Activity: The reply must repeat each entry exactly and contain no pictures.
------
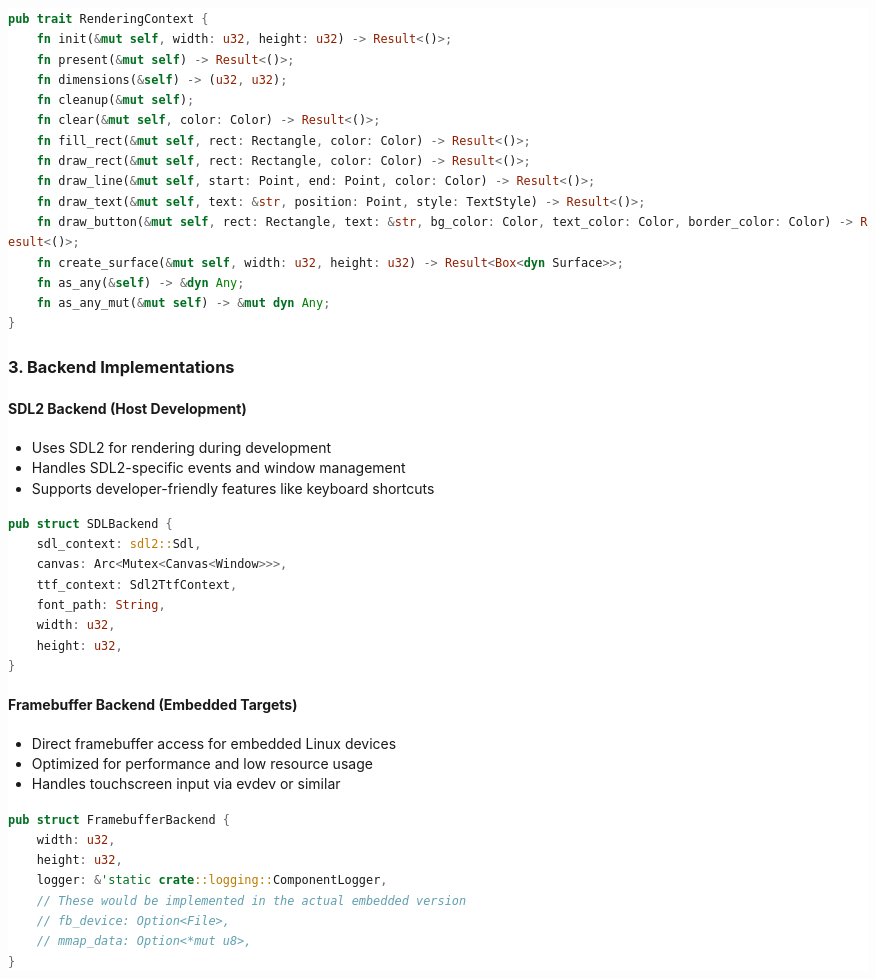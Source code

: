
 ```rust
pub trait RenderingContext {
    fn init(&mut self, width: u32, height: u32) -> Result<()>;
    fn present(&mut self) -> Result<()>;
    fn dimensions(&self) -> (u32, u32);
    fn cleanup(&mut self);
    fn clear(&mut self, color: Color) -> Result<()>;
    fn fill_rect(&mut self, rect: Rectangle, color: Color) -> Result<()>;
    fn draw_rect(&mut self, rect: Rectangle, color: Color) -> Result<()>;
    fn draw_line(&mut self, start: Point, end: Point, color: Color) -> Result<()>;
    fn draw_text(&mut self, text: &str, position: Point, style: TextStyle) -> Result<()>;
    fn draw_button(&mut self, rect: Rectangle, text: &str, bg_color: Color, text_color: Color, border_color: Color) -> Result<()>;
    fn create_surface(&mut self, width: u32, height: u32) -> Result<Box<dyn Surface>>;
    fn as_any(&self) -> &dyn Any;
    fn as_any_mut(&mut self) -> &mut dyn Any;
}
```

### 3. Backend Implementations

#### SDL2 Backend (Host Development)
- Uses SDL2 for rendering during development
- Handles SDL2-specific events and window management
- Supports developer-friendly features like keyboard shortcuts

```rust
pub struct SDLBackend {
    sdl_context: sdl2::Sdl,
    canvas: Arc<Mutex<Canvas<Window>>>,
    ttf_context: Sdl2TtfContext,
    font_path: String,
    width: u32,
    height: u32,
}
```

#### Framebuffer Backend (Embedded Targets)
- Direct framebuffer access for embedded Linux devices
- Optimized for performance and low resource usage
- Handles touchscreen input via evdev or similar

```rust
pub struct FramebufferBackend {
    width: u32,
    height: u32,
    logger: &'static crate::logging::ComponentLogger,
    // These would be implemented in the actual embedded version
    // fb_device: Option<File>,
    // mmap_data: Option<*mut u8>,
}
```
------
The completed task:
Source code

:
 ```rust
pub trait RenderingContext {
    fn init(&mut self, width: u32, height: u32) -> Result<()>;
    fn present(&mut self) -> Result<()>;
    fn dimensions(&self) -> (u32, u32);
    fn cleanup(&mut self);
    fn clear(&mut self, color: Color) -> Result<()>;
    fn fill_rect(&mut self, rect: Rectangle, color: Color) -> Result<()>;
    fn draw_rect(&mut self, rect: Rectangle, color: Color) -> Result<()>;
    fn draw_line(&mut self, start: Point, end: Point, color: Color) -> Result<()>;
    fn draw_text(&mut self, text: &str, position: Point, style: TextStyle) -> Result<()>;
    fn draw_button(&mut self, rect: Rectangle, text: &str, bg_color: Color, text_color: Color, border_color: Color) -> Result<()>;
    fn create_surface(&mut self, width: u32, height: u32) -> Result<Box<dyn Surface>>;
    fn as_any(&self) -> &dyn Any;
    fn as_any_mut(&mut self) -> &mut dyn Any;
}
```

### 3. Backend Implementations

#### SDL2 Backend (Host Development)
- Uses SDL2 for rendering during development
- Handles SDL2-specific events and window management
- Supports developer-friendly features like keyboard shortcuts

```rust
pub struct SDLBackend {
    sdl_context: sdl2::Sdl,
    canvas: Arc<Mutex<Canvas<Window>>>,
    ttf_context: Sdl2TtfContext,
    font_path: String,
    width: u32,
    height: u32,
}
```

#### Framebuffer Backend (Embedded Targets)
- Direct framebuffer access for embedded Linux devices
- Optimized for performance and low resource usage
- Handles touchscreen input via evdev or similar

```rust
pub struct FramebufferBackend {
    width: u32,
    height: u32,
    logger: &'static crate::logging::ComponentLogger,
    // These would be implemented in the actual embedded version
    // fb_device: Option<File>,
    // mmap_data: Option<*mut u8>,
}
```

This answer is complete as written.